I would like to mention a couple of examples of issues that are topical in Sweden and that concern rule of law and inclusivity, in a time when more and more of the activities of our public agencies are being digitalised.
The Swedish National Audit Office has examined whether automated decision-making by government agencies is effective and efficient, without jeopardising legal certainty in decision-making.
The overall conclusion is that automated decision-making by government agencies has led to increased effectiveness and efficiency and that fundamental legal certainty aspects have improved to some extent. However, there are shortcomings in the agencies’ processing of cases with a high risk of fraud and error. In addition, there is far too limited follow-up of the correctness of automated decisions. There is therefore a risk that resources for manual control and follow-up have too frequently been accorded too low a priority.

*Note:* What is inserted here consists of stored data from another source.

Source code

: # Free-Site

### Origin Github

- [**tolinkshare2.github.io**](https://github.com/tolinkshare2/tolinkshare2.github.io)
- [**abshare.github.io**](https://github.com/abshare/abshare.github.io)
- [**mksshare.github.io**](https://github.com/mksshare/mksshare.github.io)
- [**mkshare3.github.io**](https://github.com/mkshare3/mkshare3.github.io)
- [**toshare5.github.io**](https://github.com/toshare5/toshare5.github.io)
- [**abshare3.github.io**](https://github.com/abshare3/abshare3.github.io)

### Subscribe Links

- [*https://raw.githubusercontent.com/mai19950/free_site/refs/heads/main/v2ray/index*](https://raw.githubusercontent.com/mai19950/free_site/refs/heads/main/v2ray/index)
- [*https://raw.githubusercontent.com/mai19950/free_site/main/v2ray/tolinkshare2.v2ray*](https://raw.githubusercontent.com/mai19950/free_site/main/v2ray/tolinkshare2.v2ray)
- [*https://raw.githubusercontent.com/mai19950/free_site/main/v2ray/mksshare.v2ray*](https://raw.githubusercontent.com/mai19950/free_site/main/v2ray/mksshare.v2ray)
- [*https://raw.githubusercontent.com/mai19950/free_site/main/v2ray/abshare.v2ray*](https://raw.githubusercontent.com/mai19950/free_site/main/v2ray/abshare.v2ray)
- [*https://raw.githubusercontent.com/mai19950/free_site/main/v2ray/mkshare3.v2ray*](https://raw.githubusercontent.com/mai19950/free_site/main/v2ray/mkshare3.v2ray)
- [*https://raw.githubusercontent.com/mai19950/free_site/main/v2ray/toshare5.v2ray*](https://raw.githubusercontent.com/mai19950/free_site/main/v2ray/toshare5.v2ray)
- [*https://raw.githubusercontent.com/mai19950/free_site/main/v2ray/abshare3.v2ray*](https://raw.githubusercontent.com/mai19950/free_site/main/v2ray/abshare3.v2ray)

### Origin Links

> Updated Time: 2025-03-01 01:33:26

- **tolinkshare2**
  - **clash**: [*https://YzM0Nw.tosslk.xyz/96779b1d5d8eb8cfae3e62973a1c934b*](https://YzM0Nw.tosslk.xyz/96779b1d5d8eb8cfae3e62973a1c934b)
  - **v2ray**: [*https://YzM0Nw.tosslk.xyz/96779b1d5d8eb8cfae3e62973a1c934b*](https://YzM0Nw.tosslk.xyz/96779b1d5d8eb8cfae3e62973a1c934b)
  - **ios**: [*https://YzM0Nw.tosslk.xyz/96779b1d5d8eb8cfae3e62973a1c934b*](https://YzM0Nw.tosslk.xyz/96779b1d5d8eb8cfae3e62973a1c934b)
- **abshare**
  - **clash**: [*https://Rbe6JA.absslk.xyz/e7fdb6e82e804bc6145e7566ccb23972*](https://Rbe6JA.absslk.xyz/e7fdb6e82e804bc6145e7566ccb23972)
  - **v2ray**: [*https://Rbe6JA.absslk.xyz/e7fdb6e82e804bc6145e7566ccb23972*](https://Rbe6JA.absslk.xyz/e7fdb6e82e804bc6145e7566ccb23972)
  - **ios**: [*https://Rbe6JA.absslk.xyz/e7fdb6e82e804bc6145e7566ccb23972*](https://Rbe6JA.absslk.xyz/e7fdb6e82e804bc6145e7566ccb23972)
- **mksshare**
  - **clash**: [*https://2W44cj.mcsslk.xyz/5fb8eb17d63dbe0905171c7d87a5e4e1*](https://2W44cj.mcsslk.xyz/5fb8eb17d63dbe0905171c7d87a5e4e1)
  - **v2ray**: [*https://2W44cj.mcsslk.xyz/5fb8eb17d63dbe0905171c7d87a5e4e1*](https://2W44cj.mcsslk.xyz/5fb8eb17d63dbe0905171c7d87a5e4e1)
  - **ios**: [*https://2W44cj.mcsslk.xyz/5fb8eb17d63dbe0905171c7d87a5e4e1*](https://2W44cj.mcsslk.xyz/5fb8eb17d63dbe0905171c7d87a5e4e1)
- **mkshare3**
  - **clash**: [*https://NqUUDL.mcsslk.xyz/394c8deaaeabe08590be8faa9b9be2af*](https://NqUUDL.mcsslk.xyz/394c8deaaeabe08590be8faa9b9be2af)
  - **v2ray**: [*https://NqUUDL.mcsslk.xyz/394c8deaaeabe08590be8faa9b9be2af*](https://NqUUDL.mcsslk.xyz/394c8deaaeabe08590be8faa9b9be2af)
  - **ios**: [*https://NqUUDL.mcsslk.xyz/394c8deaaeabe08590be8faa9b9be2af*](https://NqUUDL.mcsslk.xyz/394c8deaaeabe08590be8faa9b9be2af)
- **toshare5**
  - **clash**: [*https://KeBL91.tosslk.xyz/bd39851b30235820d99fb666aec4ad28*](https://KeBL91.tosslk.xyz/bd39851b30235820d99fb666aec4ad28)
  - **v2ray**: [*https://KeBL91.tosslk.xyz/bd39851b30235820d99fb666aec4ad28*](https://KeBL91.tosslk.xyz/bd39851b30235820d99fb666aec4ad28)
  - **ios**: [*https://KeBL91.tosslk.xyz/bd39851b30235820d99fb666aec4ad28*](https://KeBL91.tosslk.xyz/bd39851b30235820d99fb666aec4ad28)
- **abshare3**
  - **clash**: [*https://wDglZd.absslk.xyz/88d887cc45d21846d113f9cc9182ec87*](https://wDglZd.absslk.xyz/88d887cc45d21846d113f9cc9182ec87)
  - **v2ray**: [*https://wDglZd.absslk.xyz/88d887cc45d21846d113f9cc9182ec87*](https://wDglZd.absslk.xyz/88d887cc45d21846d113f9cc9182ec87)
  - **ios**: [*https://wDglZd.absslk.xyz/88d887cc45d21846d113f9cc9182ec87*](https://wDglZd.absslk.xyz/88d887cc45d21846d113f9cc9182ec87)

Another audit shows that the accessibility of government agencies has deteriorated in non-digital channels. Digitalisation of government agencies’ activities contributes to more efficient and improved service for citizens. But for many people, being able to access services by phone or by visiting in person is still important.
The audit shows that many public agencies have become less accessible in non-digital channels in the past ten years.
Agencies’ customer contacts in digital channels have increased significantly, but despite this, the number of phone calls has not decreased. Simpler cases are now often managed online, at the same time as more phone calls come from people needing guidance on how to use such online services.
The conclusion is that digitalisation of the public agencies’ services represents good management of central government resources. Nevertheless, the opportunity to contact agencies by phone and at a physical office is still important.
These are examples of questions that need to be taken into account in the continued digitalisation process.
Ladies and gentlemen,
Martin Luther King said “Only in the darkness can you see the stars”.
Right now, our need for hope and light is perhaps greater than usual, as well with regard to the pandemic as with regard to democracy. But we can all take comfort in the fact that the light will return to our societies. In the long run, light is always more powerful than darkness.
Democracy is facing challenges, but we all have to do our utmost to defend it. I am hopeful that we will succeed. Let us, together continue to develop our countries and the global society along a path built on the cornerstones of democracy.
Because in unsettled times, democracy is the beacon of light that can guide us through the darkness.